下図をテーマ図Aとし、テーマ図Aまでの手順を見て行きます。

初手から
▲26歩 △84歩 ▲76歩 △85歩 ▲77角 △34歩 ▲68銀 △32金 ▲78金 △62銀 (第1-1図)

何の変哲も無い角換わりの出だしですが、図の△62銀で定跡を外れます。

ここは△77角成▲同銀△22銀として2筋の歩交換に備えるのが一般的です。

後手は▲25歩にどうするのでしょうか?

第1-1図から
▲25歩 △33角 ▲同角成 △同金 (第1-2図)

▲25歩に△77角成▲同銀△22銀と進めば「飛車先切らせ型角換わり」、△74歩▲24歩△同歩▲同飛△73銀と進めれば「極限早繰り銀」と呼ばれている戦法です。

本譜は△33角▲同角成△同金と金で24歩を受けます。

一般的に悪型とされている33金型ですが、手数だけで言えば後手は1手得です。

この手得が本戦法の根幹を成しています。

なお先手は△33角を取らずに▲48銀と進める指し方もありますが、これにはすかさず△42銀と上がります。

上図は先後ともに角交換をしにくく、ここからは角換わりや雁木をはじめとする様々な戦型を含みにした全く新しい序盤戦が始まります。

これについてはかなり重要かつ面白い内容なのでまたの機会に紹介します。

第1-2図から
▲77銀 △74歩 ▲48銀 △73銀 ▲46歩 △64銀 (第1-3図)

後手は居玉のままずんずん銀を繰り出します。

これは意地を張っているわけでは無く、先手からの速攻に備えている意味があります。

先手は例によって一直線に腰掛け銀に組みます。

第1-3図から
▲47銀 △42玉 ▲56銀 △75歩テーマ図A

さあ△75歩と突っかけてテーマ図Aです。

先手はここで▲65歩と突きたいのですが歩はまだ67にいます。

先手はここまで無駄な手を指していません。

すなわち後手は「2手稼ぐ」ことに成功した訳です。

そのカラクリは後手の玉型にあります。

後手の金銀は33金・31銀の形ですが途中の1手得を計算しなければ32金・31銀の形です(仮想図1)

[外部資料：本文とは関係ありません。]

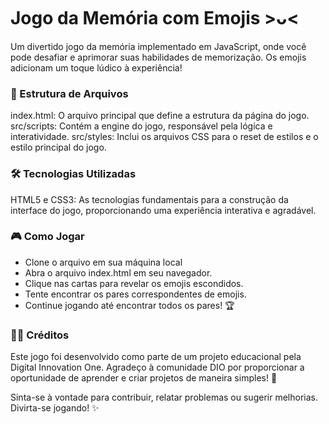 # Jogo da Memória com Emojis >ᴗ<
Um divertido jogo da memória implementado em JavaScript, onde você pode desafiar e aprimorar suas habilidades de memorização. Os emojis adicionam um toque lúdico à experiência! 

### 📁 Estrutura de Arquivos
index.html: O arquivo principal que define a estrutura da página do jogo.
src/scripts: Contém a engine do jogo, responsável pela lógica e interatividade.
src/styles: Inclui os arquivos CSS para o reset de estilos e o estilo principal do jogo.

### 🛠️ Tecnologias Utilizadas 
HTML5 e CSS3: As tecnologias fundamentais para a construção da interface do jogo, proporcionando uma experiência interativa e agradável.

### 🎮 Como Jogar 
- Clone o arquivo em sua máquina local
- Abra o arquivo index.html em seu navegador.
- Clique nas cartas para revelar os emojis escondidos.
- Tente encontrar os pares correspondentes de emojis.
- Continue jogando até encontrar todos os pares! 🏆

### 👩‍💻 Créditos
Este jogo foi desenvolvido como parte de um projeto educacional pela Digital Innovation One. Agradeço à comunidade DIO por proporcionar a oportunidade de aprender e criar projetos de maneira simples! 🚀

Sinta-se à vontade para contribuir, relatar problemas ou sugerir melhorias. Divirta-se jogando! ✨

一方で、通常の早繰り銀では金銀は32金・33銀の形となっています(仮想図2)

つまり後手は銀の移動を2手分省略し、手得した1手で金を33に上がり飛車先を受けています。

これが後手が「2手稼ぐ」方法で、後手ながら早繰り銀が「間に合っている」仕組みです。

テーマ図Aからは
(1)▲66歩△76歩▲同銀で7,8筋の歩交換を甘受する
(2)▲75同歩△同銀▲24歩△同歩▲25歩で反撃する
の2通りの指し方が考えられます。

それらの展開を見て行きたいところですが、その前にやらなければいけないことがあります。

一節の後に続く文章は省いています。